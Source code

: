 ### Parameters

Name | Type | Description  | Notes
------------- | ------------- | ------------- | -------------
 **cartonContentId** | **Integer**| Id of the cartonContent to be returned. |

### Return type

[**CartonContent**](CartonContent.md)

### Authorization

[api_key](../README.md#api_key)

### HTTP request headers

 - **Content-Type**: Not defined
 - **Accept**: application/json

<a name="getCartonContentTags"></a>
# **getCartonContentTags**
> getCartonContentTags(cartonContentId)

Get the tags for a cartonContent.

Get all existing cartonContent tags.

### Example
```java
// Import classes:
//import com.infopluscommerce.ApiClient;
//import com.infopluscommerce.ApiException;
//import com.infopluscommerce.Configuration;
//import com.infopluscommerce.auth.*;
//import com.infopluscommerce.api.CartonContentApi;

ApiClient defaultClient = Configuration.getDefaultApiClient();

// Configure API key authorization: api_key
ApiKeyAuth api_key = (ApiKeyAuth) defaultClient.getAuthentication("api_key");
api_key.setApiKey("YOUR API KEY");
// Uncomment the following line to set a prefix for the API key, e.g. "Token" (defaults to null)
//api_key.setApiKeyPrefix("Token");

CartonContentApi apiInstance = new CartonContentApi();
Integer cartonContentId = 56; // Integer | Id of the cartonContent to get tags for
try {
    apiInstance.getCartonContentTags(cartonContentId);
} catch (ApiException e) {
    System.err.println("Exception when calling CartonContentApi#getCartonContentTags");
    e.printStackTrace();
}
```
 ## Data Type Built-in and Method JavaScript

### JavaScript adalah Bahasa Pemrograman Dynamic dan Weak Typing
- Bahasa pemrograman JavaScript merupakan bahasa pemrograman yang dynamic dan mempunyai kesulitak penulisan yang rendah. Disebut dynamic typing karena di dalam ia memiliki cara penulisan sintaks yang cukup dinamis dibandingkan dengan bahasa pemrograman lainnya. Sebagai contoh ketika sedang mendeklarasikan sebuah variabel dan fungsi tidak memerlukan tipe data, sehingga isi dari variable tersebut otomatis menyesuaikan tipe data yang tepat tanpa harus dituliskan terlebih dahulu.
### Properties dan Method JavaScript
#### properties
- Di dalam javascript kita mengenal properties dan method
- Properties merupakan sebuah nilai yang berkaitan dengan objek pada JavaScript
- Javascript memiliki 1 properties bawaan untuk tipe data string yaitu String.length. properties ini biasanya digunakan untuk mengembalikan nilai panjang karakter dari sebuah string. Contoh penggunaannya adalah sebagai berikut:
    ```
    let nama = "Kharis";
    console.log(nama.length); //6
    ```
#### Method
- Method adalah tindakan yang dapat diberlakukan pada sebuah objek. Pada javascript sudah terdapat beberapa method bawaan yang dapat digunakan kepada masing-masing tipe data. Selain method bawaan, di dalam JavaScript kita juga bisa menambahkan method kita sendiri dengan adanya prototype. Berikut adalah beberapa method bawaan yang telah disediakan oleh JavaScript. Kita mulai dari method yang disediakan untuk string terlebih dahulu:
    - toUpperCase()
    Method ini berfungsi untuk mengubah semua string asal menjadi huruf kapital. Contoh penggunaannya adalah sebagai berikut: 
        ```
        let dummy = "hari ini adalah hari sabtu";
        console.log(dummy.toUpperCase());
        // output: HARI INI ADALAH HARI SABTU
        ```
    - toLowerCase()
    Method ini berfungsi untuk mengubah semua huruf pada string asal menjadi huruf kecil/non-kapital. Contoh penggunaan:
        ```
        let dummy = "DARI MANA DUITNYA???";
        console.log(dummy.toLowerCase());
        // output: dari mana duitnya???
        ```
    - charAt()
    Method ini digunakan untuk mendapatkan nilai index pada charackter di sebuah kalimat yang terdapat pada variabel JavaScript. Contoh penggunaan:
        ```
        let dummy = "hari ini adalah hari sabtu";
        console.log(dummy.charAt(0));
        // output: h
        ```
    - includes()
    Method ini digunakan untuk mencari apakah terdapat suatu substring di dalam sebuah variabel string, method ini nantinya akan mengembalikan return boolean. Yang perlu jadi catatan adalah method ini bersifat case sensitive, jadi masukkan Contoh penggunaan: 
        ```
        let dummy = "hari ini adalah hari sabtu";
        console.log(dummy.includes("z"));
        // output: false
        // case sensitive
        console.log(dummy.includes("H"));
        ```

=====

Problem statement »
List all lines above in which the string "huruf" appears.

Exercise answer »
    Method ini berfungsi untuk mengubah semua string asal menjadi huruf kapital. Contoh penggunaannya adalah sebagai berikut: 
    Method ini berfungsi untuk mengubah semua huruf pada string asal menjadi huruf kecil/non-kapital. Contoh penggunaan:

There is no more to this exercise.